* _Task statement_
Give back the line containing "BECKMANN, Dieter. Astrophysik." along with every line after it, exactly, until the entries end.

* _Input data_
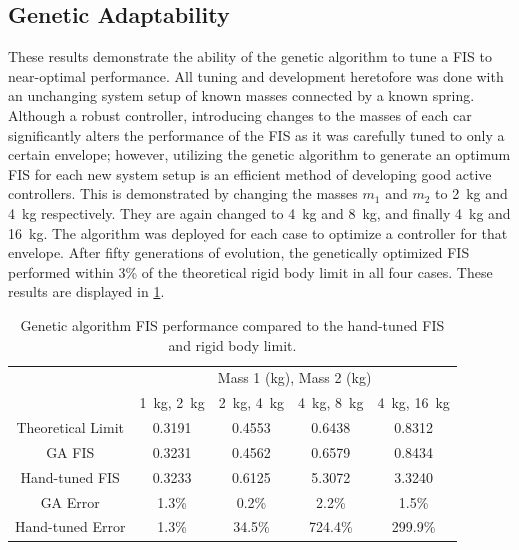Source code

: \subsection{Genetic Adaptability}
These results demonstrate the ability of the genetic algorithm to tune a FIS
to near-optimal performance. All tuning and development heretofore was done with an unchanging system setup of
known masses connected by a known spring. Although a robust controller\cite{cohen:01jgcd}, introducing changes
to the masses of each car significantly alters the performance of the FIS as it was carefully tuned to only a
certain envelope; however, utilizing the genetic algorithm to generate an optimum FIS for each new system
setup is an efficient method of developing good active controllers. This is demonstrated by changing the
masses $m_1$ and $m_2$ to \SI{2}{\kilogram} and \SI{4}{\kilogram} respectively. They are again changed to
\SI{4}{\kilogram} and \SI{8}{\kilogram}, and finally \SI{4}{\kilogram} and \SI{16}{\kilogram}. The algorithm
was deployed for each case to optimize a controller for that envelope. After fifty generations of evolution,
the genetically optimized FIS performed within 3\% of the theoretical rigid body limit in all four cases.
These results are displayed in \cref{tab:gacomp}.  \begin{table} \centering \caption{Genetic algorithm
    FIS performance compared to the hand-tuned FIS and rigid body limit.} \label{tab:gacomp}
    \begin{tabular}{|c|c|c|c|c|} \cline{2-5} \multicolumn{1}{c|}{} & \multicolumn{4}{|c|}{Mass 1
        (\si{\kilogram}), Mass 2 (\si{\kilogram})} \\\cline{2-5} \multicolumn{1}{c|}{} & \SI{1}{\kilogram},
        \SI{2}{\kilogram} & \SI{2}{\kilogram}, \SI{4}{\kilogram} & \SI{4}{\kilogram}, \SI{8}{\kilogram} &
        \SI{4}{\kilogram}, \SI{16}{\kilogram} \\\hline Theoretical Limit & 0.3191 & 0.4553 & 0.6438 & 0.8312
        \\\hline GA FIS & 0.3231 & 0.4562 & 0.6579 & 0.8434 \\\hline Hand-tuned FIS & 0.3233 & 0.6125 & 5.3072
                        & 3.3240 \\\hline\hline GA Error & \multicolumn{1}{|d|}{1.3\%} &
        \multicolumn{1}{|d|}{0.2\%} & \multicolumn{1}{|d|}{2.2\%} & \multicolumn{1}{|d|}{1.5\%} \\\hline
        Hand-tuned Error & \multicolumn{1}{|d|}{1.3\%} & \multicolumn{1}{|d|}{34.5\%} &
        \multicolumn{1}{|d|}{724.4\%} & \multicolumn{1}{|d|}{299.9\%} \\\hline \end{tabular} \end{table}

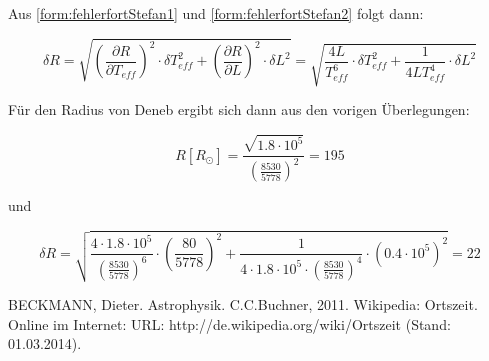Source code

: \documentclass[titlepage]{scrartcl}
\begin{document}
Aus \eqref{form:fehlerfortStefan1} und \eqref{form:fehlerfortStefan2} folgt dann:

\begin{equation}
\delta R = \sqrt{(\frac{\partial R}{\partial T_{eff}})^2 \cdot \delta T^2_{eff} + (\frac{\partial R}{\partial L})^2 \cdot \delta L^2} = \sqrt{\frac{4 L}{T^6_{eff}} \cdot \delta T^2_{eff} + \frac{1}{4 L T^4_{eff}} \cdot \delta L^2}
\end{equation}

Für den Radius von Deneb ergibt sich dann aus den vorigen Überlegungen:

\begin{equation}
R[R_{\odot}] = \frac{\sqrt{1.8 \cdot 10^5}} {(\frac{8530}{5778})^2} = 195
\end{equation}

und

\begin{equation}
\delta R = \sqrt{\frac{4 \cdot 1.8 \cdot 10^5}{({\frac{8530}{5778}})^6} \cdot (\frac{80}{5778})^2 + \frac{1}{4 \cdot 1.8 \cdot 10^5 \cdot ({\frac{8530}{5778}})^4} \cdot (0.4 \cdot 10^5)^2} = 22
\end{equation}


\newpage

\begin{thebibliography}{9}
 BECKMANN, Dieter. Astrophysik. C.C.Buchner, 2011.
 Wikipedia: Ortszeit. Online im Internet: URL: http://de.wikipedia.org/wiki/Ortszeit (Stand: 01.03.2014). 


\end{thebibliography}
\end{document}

* _Answer for the task_
 BECKMANN, Dieter. Astrophysik. C.C.Buchner, 2011.
 Wikipedia: Ortszeit. Online im Internet: URL: http://de.wikipedia.org/wiki/Ortszeit (Stand: 01.03.2014). 


\end{thebibliography}
\end{document}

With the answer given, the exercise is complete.